:: Exercise data

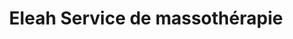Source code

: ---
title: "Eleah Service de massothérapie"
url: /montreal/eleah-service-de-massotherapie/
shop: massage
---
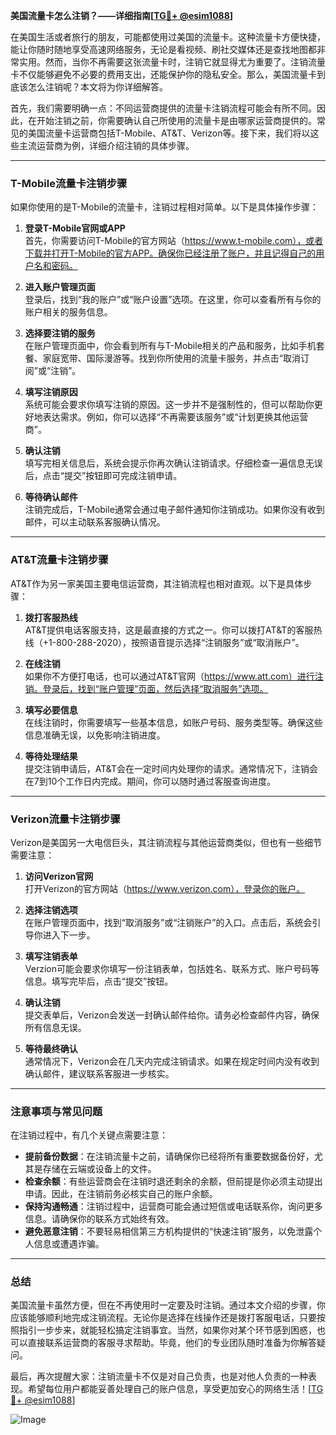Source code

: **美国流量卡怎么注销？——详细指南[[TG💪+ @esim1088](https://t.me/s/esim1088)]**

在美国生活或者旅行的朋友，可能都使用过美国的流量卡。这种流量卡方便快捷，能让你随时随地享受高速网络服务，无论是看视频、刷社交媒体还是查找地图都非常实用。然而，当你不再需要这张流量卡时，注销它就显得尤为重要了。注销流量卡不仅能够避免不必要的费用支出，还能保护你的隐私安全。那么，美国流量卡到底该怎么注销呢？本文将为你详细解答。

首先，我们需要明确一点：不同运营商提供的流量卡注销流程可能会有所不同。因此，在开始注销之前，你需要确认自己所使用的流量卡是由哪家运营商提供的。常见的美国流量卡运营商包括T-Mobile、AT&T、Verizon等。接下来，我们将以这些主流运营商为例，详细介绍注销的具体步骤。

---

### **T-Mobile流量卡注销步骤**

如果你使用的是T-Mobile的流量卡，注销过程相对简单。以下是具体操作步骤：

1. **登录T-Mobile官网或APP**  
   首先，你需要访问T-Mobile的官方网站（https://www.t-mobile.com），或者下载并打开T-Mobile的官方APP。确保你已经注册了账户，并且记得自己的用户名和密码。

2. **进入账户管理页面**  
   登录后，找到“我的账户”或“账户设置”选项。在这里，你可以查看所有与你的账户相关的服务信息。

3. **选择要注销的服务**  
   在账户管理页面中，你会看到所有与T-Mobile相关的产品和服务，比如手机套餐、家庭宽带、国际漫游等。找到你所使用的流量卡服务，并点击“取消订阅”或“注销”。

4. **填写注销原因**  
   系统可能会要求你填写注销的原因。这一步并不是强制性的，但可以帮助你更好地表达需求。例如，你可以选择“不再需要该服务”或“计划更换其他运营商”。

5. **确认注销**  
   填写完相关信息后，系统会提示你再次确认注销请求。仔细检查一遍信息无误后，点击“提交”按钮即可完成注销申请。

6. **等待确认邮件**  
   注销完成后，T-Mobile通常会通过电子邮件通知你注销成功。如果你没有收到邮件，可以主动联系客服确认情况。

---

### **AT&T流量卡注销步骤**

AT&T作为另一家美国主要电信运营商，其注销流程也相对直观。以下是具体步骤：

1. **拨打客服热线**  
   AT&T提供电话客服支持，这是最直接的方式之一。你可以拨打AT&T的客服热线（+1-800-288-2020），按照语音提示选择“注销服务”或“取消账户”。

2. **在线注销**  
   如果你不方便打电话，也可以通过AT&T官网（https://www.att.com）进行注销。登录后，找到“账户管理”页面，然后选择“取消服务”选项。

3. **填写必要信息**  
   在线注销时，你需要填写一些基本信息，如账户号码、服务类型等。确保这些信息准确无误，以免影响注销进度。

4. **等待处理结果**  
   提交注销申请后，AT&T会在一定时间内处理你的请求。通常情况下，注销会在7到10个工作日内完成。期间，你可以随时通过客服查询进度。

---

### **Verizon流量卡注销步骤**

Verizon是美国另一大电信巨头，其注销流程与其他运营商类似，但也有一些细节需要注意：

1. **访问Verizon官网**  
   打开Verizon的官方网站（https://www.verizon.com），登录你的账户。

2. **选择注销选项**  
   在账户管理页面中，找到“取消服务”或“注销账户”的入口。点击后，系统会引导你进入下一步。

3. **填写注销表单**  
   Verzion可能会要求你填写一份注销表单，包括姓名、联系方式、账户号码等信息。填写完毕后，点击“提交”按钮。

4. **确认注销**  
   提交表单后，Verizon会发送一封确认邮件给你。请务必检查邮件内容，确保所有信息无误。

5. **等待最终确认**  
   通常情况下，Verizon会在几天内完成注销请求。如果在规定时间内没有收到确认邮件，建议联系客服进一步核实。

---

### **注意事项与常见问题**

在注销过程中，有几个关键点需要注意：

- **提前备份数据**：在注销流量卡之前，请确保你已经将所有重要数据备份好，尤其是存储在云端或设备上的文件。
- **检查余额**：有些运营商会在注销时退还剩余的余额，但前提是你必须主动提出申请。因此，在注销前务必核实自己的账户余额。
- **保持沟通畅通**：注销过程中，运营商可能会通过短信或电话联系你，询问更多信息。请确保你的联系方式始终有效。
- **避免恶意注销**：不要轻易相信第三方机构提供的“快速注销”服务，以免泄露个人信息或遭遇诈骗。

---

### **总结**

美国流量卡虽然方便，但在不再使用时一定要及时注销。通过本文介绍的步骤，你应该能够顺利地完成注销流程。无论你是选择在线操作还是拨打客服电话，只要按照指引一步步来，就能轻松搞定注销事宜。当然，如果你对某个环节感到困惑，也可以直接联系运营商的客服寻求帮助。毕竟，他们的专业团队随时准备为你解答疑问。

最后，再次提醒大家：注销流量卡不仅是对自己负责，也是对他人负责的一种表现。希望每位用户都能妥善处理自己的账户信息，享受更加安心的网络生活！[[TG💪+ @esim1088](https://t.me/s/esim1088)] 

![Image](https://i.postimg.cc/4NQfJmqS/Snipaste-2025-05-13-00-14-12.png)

::::

> What you need to do
If a record above holds a picture, leave the picture out and write out everything else exactly.

> Output of the exercise
Source code

: ---
title: "Eleah Service de massothérapie"
url: /montreal/eleah-service-de-massotherapie/
shop: massage
---
Source code

: **美国流量卡怎么注销？——详细指南[[TG💪+ @esim1088](https://t.me/s/esim1088)]**

在美国生活或者旅行的朋友，可能都使用过美国的流量卡。这种流量卡方便快捷，能让你随时随地享受高速网络服务，无论是看视频、刷社交媒体还是查找地图都非常实用。然而，当你不再需要这张流量卡时，注销它就显得尤为重要了。注销流量卡不仅能够避免不必要的费用支出，还能保护你的隐私安全。那么，美国流量卡到底该怎么注销呢？本文将为你详细解答。

首先，我们需要明确一点：不同运营商提供的流量卡注销流程可能会有所不同。因此，在开始注销之前，你需要确认自己所使用的流量卡是由哪家运营商提供的。常见的美国流量卡运营商包括T-Mobile、AT&T、Verizon等。接下来，我们将以这些主流运营商为例，详细介绍注销的具体步骤。

---

### **T-Mobile流量卡注销步骤**

如果你使用的是T-Mobile的流量卡，注销过程相对简单。以下是具体操作步骤：

1. **登录T-Mobile官网或APP**  
   首先，你需要访问T-Mobile的官方网站（https://www.t-mobile.com），或者下载并打开T-Mobile的官方APP。确保你已经注册了账户，并且记得自己的用户名和密码。

2. **进入账户管理页面**  
   登录后，找到“我的账户”或“账户设置”选项。在这里，你可以查看所有与你的账户相关的服务信息。

3. **选择要注销的服务**  
   在账户管理页面中，你会看到所有与T-Mobile相关的产品和服务，比如手机套餐、家庭宽带、国际漫游等。找到你所使用的流量卡服务，并点击“取消订阅”或“注销”。

4. **填写注销原因**  
   系统可能会要求你填写注销的原因。这一步并不是强制性的，但可以帮助你更好地表达需求。例如，你可以选择“不再需要该服务”或“计划更换其他运营商”。

5. **确认注销**  
   填写完相关信息后，系统会提示你再次确认注销请求。仔细检查一遍信息无误后，点击“提交”按钮即可完成注销申请。

6. **等待确认邮件**  
   注销完成后，T-Mobile通常会通过电子邮件通知你注销成功。如果你没有收到邮件，可以主动联系客服确认情况。

---

### **AT&T流量卡注销步骤**

AT&T作为另一家美国主要电信运营商，其注销流程也相对直观。以下是具体步骤：

1. **拨打客服热线**  
   AT&T提供电话客服支持，这是最直接的方式之一。你可以拨打AT&T的客服热线（+1-800-288-2020），按照语音提示选择“注销服务”或“取消账户”。

2. **在线注销**  
   如果你不方便打电话，也可以通过AT&T官网（https://www.att.com）进行注销。登录后，找到“账户管理”页面，然后选择“取消服务”选项。

3. **填写必要信息**  
   在线注销时，你需要填写一些基本信息，如账户号码、服务类型等。确保这些信息准确无误，以免影响注销进度。

4. **等待处理结果**  
   提交注销申请后，AT&T会在一定时间内处理你的请求。通常情况下，注销会在7到10个工作日内完成。期间，你可以随时通过客服查询进度。

---

### **Verizon流量卡注销步骤**

Verizon是美国另一大电信巨头，其注销流程与其他运营商类似，但也有一些细节需要注意：

1. **访问Verizon官网**  
   打开Verizon的官方网站（https://www.verizon.com），登录你的账户。

2. **选择注销选项**  
   在账户管理页面中，找到“取消服务”或“注销账户”的入口。点击后，系统会引导你进入下一步。

3. **填写注销表单**  
   Verzion可能会要求你填写一份注销表单，包括姓名、联系方式、账户号码等信息。填写完毕后，点击“提交”按钮。

4. **确认注销**  
   提交表单后，Verizon会发送一封确认邮件给你。请务必检查邮件内容，确保所有信息无误。

5. **等待最终确认**  
   通常情况下，Verizon会在几天内完成注销请求。如果在规定时间内没有收到确认邮件，建议联系客服进一步核实。

---

### **注意事项与常见问题**

在注销过程中，有几个关键点需要注意：

- **提前备份数据**：在注销流量卡之前，请确保你已经将所有重要数据备份好，尤其是存储在云端或设备上的文件。
- **检查余额**：有些运营商会在注销时退还剩余的余额，但前提是你必须主动提出申请。因此，在注销前务必核实自己的账户余额。
- **保持沟通畅通**：注销过程中，运营商可能会通过短信或电话联系你，询问更多信息。请确保你的联系方式始终有效。
- **避免恶意注销**：不要轻易相信第三方机构提供的“快速注销”服务，以免泄露个人信息或遭遇诈骗。

---

### **总结**

美国流量卡虽然方便，但在不再使用时一定要及时注销。通过本文介绍的步骤，你应该能够顺利地完成注销流程。无论你是选择在线操作还是拨打客服电话，只要按照指引一步步来，就能轻松搞定注销事宜。当然，如果你对某个环节感到困惑，也可以直接联系运营商的客服寻求帮助。毕竟，他们的专业团队随时准备为你解答疑问。

最后，再次提醒大家：注销流量卡不仅是对自己负责，也是对他人负责的一种表现。希望每位用户都能妥善处理自己的账户信息，享受更加安心的网络生活！[[TG💪+ @esim1088](https://t.me/s/esim1088)] 

![Image](https://i.postimg.cc/4NQfJmqS/Snipaste-2025-05-13-00-14-12.png)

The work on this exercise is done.